Correspondence Analysis (CA)
Type | Name | Link |
---|---|---|
Theory | Numerical Ecology in R | See pages 132-140 |
Slides | CA lecture slides | 💾 BCB743_09_CA.pdf |
Data | The Doubs River data | 💾 Doubs.RData |
Correspondence Analysis (CA) is an eigenvector-based ordination method that handles nonlinear species responses more effectively than Principal Component Analysis (PCA). PCA relies on linear relationships and maximises variance explained using a covariance or correlation matrix, but CA employs similar regression techniques based on \(\chi^2\)-standardised data and weights. This makes it more appropriate for species count and presence/absence data.
CA maximises the correspondence between species scores and sample scores by preserving \(\chi^2\) distances between sites in a species-by-site matrix instead of Euclidean distances. The \(\chi^2\) distance metric is not influenced by double zeros, making it suitable for situation when many species might be absent from several sites. The process involves performing a Singular Value Decomposition (SVD) or eigenvalue decomposition (two different approaches in linear algebra applied to the analysis of matrices) on the standardised data matrix and reporting the eigenvalues and eigenvectors.
In CA ordination diagrams, species and sites are represented by points, with their relative positions indicating the strength of their correspondence. The distances between points in the ordination space reflect the \(\chi^2\) distances between the rows or columns of the original data matrix. CA answers questions such as “Which sites do my species prefer?” or “Which sites correspond to which species?”
The species scores are linear combinations of the original species data that maximise the dispersion of the species scores along the ordination axes, capturing the main patterns in the data. These scores represent the weighted averages of the species concerning the environmental variables or site characteristics, approximating nonlinear response of species along environmental gradients, such as unimodal or skewed responses.
One potential downside of CA is that it assumes the total abundance or presence of species across sites to be constant, which may not always hold true. Additionally, some ecologists argue that CA might be overly influenced by rare species, as their contributions to the \(\chi^2\) statistic can be disproportionately large. This issue can be mitigated by applying appropriate transformations or down weighting rare species in the analysis.
Another problem with CA is the ‘arch effect.’ This is similar to the horseshoe effect in PCA, but less severe. The arch effect can be mitigated by using a Detrended Correspondence Analysis (DCA), which is a variation of CA that detrends the arch effect by removing the linear trend from the eigenvalues.

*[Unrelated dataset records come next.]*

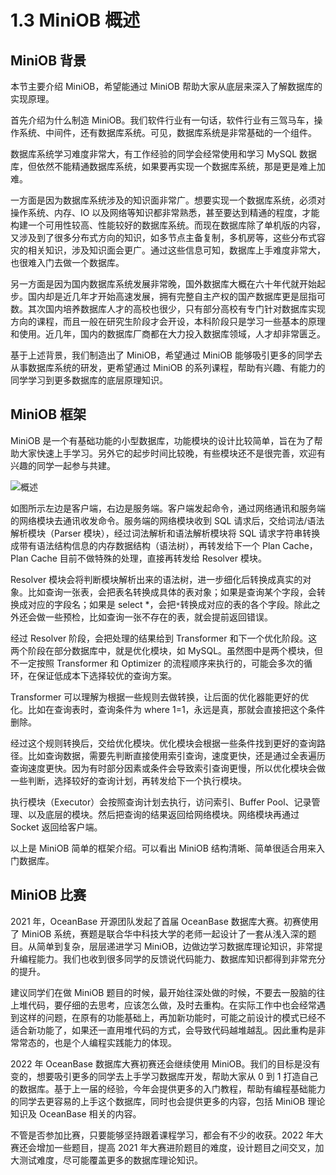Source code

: # 1.3 MiniOB 概述

## MiniOB 背景

本节主要介绍 MiniOB，希望能通过 MiniOB 帮助大家从底层来深入了解数据库的实现原理。

首先介绍为什么制造 MiniOB。我们软件行业有一句话，软件行业有三驾马车，操作系统、中间件，还有数据库系统。可见，数据库系统是非常基础的一个组件。

数据库系统学习难度非常大，有工作经验的同学会经常使用和学习 MySQL 数据库，但依然不能精通数据库系统，如果要再实现一个数据库系统，那是更是难上加难。

一方面是因为数据库系统涉及的知识面非常广。想要实现一个数据库系统，必须对操作系统、内存、IO 以及网络等知识都非常熟悉，甚至要达到精通的程度，才能构建一个可用性较高、性能较好的数据库系统。而现在数据库除了单机版的内容，又涉及到了很多分布式方向的知识，如多节点主备复制，多机房等，这些分布式容灾的相关知识，涉及知识面会更广。通过这些信息可知，数据库上手难度非常大，也很难入门去做一个数据库。

另一方面是因为国内数据库系统发展非常晚，国外数据库大概在六十年代就开始起步。国内却是近几年才开始高速发展，拥有完整自主产权的国产数据库更是屈指可数。其次国内培养数据库人才的高校也很少，只有部分高校有专门针对数据库实现方向的课程，而且一般在研究生阶段才会开设，本科阶段只是学习一些基本的原理和使用。近几年，国内的数据库厂商都在大力投入数据库领域，人才却非常匮乏。

基于上述背景，我们制造出了 MiniOB，希望通过 MiniOB 能够吸引更多的同学去从事数据库系统的研发，更希望通过 MiniOB 的系列课程，帮助有兴趣、有能力的同学学习到更多数据库的底层原理知识。

## MiniOB 框架

MiniOB 是一个有基础功能的小型数据库，功能模块的设计比较简单，旨在为了帮助大家快速上手学习。另外它的起步时间比较晚，有些模块还不是很完善，欢迎有兴趣的同学一起参与共建。

![概述](https://obbusiness-private.oss-cn-shanghai.aliyuncs.com/doc/img/kernel-quickstart/V1.0.0/zh-CN/1.database-system-overview/4.miniob-overview-01.png)

如图所示左边是客户端，右边是服务端。客户端发起命令，通过网络通讯和服务端的网络模块去通讯收发命令。服务端的网络模块收到 SQL 请求后，交给词法/语法解析模块（Parser 模块），经过词法解析和语法解析模块将 SQL 请求字符串转换成带有语法结构信息的内存数据结构（语法树），再转发给下一个 Plan Cache，Plan Cache 目前不做特殊的处理，直接再转发给 Resolver 模块。

Resolver 模块会将判断模块解析出来的语法树，进一步细化后转换成真实的对象。比如查询一张表，会把表名转换成具体的表对象；如果是查询某个字段，会转换成对应的字段名；如果是 select *，会把`*`转换成对应的表的各个字段。除此之外还会做一些预检，比如查询一张不存在的表，就会提前返回错误。

经过 Resolver 阶段，会把处理的结果给到 Transformer 和下一个优化阶段。这两个阶段在部分数据库中，就是优化模块，如 MySQL。虽然图中是两个模块，但不一定按照 Transformer 和 Optimizer 的流程顺序来执行的，可能会多次的循环，在保证低成本下选择较优的查询方案。

Transformer 可以理解为根据一些规则去做转换，让后面的优化器能更好的优化。比如在查询表时，查询条件为 where 1=1，永远是真，那就会直接把这个条件删除。

经过这个规则转换后，交给优化模块。优化模块会根据一些条件找到更好的查询路径。比如查询数据，需要先判断直接使用索引查询，速度更快，还是通过全表遍历查询速度更快。因为有时部分因素或条件会导致索引查询更慢，所以优化模块会做一些判断，选择较好的查询计划，再转发给下一个执行模块。

执行模块（Executor）会按照查询计划去执行，访问索引、Buffer Pool、记录管理、以及底层的模块。然后把查询的结果返回给网络模块。网络模块再通过 Socket 返回给客户端。

以上是 MiniOB 简单的框架介绍。可以看出 MiniOB 结构清晰、简单很适合用来入门数据库。

## MiniOB 比赛

2021 年，OceanBase 开源团队发起了首届 OceanBase 数据库大赛。初赛使用了 MiniOB 系统，赛题是联合华中科技大学的老师一起设计了一套从浅入深的题目。从简单到复杂，层层递进学习 MiniOB，边做边学习数据库理论知识，非常提升编程能力。我们也收到很多同学的反馈说代码能力、数据库知识都得到非常充分的提升。

建议同学们在做 MiniOB 题目的时候，最开始往深处做的时候，不要去一股脑的往上堆代码，要仔细的去思考，应该怎么做，及时去重构。在实际工作中也会经常遇到这样的问题，在原有的功能基础上，再加新功能时，可能之前设计的模式已经不适合新功能了，如果还一直用堆代码的方式，会导致代码越堆越乱。因此重构是非常常态的，也是个人编程实践能力的体现。

2022 年 OceanBase 数据库大赛初赛还会继续使用 MiniOB。我们的目标是没有变的，想要吸引更多的同学去上手学习数据库开发，帮助大家从 0 到 1 打造自己的数据库。基于上一届的经验，今年会提供更多的入门教程，帮助有编程基础能力的同学去更容易的上手这个数据库，同时也会提供更多的内容，包括 MiniOB 理论知识及 OceanBase 相关的内容。

不管是否参加比赛，只要能够坚持跟着课程学习，都会有不少的收获。2022 年大赛还会增加一些题目，提高 2021 年大赛进阶题目的难度，设计题目之间交叉，加大测试难度，尽可能覆盖更多的数据库理论知识。
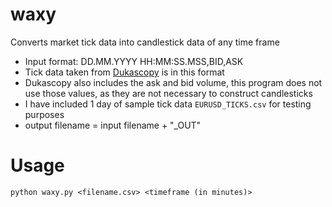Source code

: # waxy
Converts market tick data into candlestick data of any time frame<br>

- Input format: DD.MM.YYYY HH:MM:SS.MSS,BID,ASK
- Tick data taken from [Dukascopy](https://www.dukascopy.com/swiss/english/marketwatch/historical/) is in this format
- Dukascopy also includes the ask and bid volume, this program does not use those values, as they are not necessary to construct candlesticks
- I have included 1 day of sample tick data `EURUSD_TICKS.csv` for testing purposes
- output filename = input filename + "_OUT"

# Usage
`python waxy.py <filename.csv> <timeframe (in minutes)>`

CA produces one axis fewer than the minimum of the number of sites (n) or the number of species (p). Like PCA, CA produces orthogonal axes ranked in decreasing order of importance. However, the variation represented is the total inertia, which is the sum of squares of all values in the \(\chi^2\) matrix, rather than the sum of eigenvalues along the diagonal as in PCA. Individual eigenvalues in CA can be greater than 1, indicating that the corresponding axis captures a significant portion of the total variance in the data.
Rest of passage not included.